Contrastive Predictive Coding

Overview

Contrastive Predictive Coding(CPC) tries to learn the “slow representation” that encode the underlying shared information spanning many time steps. At the same time it discards low-level information and noise that is more local. As a result, CPC encodes the target \(x\) and maximizes the mutual information between the encoded representation \(z\) with the context \(c\). This gives us the structure shown in the above figure, which mainly consists of three parts:

  1. An encoder, which compresses high-dimensional data \( x_t \) into a more compact latent vectors \( z_t \) in which conditional predictions are easier to model
  2. An autoregressive model, which further distills a context representation \( c_t \) shared across the encoded latent vectors in the previous timestamps (\( \dots, z_{t-2}, z_{t-1} \))
  3. A set of networks (each for a prediction) or simply an autoregressive model used for ‘predictions’. That is, we expect to use \( f_k(c_t) \) to resemble \( z_{t+k} \), where \( f_k \) is represented by a neural network.

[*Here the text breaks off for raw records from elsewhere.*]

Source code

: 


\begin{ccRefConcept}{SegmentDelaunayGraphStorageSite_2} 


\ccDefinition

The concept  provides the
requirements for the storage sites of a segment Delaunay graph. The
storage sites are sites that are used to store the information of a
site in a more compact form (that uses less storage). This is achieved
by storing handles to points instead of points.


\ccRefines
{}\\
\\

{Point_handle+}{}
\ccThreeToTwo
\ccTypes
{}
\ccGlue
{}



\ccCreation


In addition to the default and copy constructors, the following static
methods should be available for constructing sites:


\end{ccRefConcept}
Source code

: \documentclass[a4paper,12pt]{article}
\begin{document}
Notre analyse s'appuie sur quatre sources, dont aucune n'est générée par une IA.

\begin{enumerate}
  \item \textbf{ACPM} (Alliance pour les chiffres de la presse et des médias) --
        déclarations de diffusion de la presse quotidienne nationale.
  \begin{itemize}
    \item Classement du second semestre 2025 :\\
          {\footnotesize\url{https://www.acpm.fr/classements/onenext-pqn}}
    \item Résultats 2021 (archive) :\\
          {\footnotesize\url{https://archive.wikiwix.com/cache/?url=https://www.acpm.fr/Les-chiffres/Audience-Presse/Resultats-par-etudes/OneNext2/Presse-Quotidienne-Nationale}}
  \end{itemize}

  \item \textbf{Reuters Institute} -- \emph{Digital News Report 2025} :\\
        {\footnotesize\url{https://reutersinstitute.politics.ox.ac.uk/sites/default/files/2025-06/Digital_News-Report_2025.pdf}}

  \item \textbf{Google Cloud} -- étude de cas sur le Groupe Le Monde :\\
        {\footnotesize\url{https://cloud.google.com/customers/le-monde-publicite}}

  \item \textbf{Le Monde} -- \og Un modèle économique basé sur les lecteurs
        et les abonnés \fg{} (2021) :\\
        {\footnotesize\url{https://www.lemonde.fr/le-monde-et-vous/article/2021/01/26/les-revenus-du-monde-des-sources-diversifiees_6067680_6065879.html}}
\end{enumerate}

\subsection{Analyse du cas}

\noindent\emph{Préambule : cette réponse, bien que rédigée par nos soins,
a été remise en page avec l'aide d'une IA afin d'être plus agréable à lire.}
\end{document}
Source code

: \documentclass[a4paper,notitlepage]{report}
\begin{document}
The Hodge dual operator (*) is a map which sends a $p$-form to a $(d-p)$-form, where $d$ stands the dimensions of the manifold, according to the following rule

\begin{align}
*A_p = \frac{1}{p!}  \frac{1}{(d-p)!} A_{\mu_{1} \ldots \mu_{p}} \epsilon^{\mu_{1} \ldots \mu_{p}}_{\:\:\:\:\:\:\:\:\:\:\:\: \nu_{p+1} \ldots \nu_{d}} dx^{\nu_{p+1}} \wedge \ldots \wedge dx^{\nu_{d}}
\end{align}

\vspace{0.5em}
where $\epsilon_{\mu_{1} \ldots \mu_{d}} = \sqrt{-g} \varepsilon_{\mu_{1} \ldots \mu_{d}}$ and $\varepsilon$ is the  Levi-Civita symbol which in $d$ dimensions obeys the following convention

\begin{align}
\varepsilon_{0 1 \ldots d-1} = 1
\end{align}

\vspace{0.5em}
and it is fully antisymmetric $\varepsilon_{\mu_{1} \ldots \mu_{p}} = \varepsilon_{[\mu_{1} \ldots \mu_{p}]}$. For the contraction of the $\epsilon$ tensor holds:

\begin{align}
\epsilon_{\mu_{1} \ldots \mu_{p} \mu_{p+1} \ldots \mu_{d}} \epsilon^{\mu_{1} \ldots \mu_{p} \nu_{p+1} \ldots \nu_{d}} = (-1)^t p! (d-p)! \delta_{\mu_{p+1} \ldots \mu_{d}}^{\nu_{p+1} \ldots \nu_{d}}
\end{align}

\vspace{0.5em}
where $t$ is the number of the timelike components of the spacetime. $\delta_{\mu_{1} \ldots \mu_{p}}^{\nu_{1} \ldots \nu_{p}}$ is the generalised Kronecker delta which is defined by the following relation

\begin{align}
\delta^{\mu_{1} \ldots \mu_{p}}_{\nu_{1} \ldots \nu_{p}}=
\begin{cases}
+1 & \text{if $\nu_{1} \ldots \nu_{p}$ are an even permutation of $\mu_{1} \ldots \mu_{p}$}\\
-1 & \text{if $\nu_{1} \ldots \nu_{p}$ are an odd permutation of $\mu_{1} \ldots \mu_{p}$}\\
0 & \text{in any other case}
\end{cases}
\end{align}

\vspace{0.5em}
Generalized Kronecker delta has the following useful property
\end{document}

Long story short, the first two parts distill the high-level information \( c_t \) that spans many steps, while the third part compares the predictions with their corresponding \( z_{t+k} \) to adjust all three networks.

Now let’s take a deeper look at each part.

Encoding Observations

The encoder could be any architecture that takes as input an observation \( x \) outputs a concise, high-level representation \( z \). One of the reasons why we encode all data in time series is to avoid the networks in the prediction stage trying to reconstruct every detail in the data. Such reconstructions always result in powerful generative models, which are computationally intense, and waste the capacity at modeling the complex relationships in the data, often ignoring the context \( c \) distilled in the second stage.

Summarizing History

An autoregressive model (such as RNN-variant architectures, temporal convolution networks, or self-attention networks) summarizes all previous latent representations \( z_{\le t} \) and produces a context latent representation \( c_t \). This context representation encodes the sequential information from the latent representation \( z_{\le t} \) and is capable of conjecture the future.

Predicting Future

Any model, mapping \( c_t \) to \( z_{t+k} \) where \( k>0 \), can be used in this stage. However, raw predictions could be redundant even in latent space. The authors instead propose modeling a density ratio which preserves the mutual information between \(x_{t+k}\) and \(c_t\) as follows(see discussion in the next sub-section for details):

\[\begin{align} f_k(x_{t+k},c_t)\propto{p(x_{t+k}|c_t)\over p(x_{t+k})}\tag{1} \end{align}\]

Although any positive real score can be used here, we use a simple log-bilinear model

\[\begin{align} f_k(x_{t+k}, c_t)=\exp(z_{t+k}^TW_kc_t) \end{align}\]

where we use one perception \(W_kc_t\) for each \(z_{t+k}\). Alternatively, more complicated models such as recurrent neural networks also could be used.

One thing may be worth keeping in mind: The prime thing we do here is not prediction, our objective is to maximize the mutual information between \( c_t \) and \( x_{t+k} \) so as to improve our model.

Loss

All network are trained to jointly optimize a loss based on Noise Contrastive Estimation loss(NCE), which we call InfoNCE. Given a set \(X={x^1,\dots, x^N}\) of \(N\) random samples containing one positive sample from \(p(x_{t+k}\vert c_t)\) and \(N-1\) negative samples from the ‘proposed’ distribution \(p(x_{t+k})\), the InfoNCE is defined as:

\[\begin{align} L=-E_X[\log p(d=i|X,c_t)]=-\mathbb E_X\left[\log{f_k(x_{t+k}, c_t)\over \sum_{x_j\in X}f_k(x_j, c_t)}\right]\tag{2} \end{align}\]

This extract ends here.